*** Block opens ***
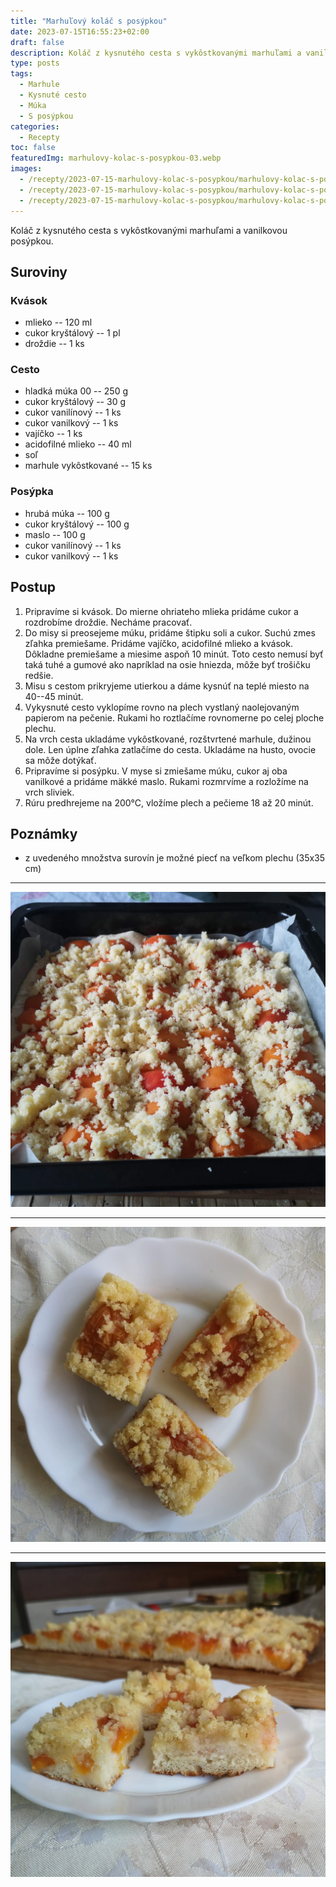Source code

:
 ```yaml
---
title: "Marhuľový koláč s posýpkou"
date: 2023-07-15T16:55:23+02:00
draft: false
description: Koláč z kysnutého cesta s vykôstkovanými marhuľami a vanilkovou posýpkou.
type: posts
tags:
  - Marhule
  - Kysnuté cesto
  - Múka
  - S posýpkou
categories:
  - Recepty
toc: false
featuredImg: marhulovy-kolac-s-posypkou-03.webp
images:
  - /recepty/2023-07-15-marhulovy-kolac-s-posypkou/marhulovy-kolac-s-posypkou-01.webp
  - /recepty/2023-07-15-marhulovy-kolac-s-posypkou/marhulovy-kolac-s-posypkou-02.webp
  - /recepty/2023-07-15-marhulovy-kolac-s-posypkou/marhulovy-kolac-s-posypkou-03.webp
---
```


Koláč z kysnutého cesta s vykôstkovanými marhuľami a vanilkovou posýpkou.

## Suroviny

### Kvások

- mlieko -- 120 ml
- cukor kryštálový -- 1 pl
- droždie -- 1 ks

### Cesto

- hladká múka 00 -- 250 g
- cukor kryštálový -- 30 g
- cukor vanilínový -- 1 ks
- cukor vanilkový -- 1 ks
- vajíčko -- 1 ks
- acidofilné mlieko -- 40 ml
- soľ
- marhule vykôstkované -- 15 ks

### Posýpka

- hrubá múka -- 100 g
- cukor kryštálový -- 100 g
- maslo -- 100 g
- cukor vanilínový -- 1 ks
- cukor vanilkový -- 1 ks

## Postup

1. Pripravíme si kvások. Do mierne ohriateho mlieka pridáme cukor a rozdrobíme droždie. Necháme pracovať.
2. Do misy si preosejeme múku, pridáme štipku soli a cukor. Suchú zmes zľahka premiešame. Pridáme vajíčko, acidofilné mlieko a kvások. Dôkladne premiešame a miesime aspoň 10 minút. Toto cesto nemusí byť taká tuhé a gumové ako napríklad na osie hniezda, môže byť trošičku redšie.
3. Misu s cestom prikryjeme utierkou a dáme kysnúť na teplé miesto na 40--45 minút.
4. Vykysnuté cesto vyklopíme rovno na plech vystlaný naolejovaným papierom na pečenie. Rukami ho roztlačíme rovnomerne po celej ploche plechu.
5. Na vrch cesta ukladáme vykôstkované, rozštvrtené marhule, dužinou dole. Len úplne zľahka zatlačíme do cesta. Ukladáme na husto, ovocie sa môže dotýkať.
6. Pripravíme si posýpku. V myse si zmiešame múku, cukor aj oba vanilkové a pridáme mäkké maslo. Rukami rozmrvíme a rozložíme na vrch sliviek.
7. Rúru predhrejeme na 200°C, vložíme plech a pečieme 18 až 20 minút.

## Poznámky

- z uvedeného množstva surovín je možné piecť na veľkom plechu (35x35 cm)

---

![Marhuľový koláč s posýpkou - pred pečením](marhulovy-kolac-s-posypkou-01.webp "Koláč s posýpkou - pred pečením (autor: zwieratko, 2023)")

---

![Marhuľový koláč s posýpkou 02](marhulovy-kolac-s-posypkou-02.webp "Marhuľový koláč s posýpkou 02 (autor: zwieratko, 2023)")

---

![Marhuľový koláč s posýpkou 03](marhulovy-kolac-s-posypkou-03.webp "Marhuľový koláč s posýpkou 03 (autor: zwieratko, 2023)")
*** Block closes ***
■ WHAT IS EXPECTED
The task calls for every line of the material that contains the string "kolac".

■ OUTPUT OF THE EXERCISE
featuredImg: marhulovy-kolac-s-posypkou-03.webp
  - /recepty/2023-07-15-marhulovy-kolac-s-posypkou/marhulovy-kolac-s-posypkou-01.webp
  - /recepty/2023-07-15-marhulovy-kolac-s-posypkou/marhulovy-kolac-s-posypkou-02.webp
  - /recepty/2023-07-15-marhulovy-kolac-s-posypkou/marhulovy-kolac-s-posypkou-03.webp
![Marhuľový koláč s posýpkou - pred pečením](marhulovy-kolac-s-posypkou-01.webp "Koláč s posýpkou - pred pečením (autor: zwieratko, 2023)")
![Marhuľový koláč s posýpkou 02](marhulovy-kolac-s-posypkou-02.webp "Marhuľový koláč s posýpkou 02 (autor: zwieratko, 2023)")
![Marhuľový koláč s posýpkou 03](marhulovy-kolac-s-posypkou-03.webp "Marhuľový koláč s posýpkou 03 (autor: zwieratko, 2023)")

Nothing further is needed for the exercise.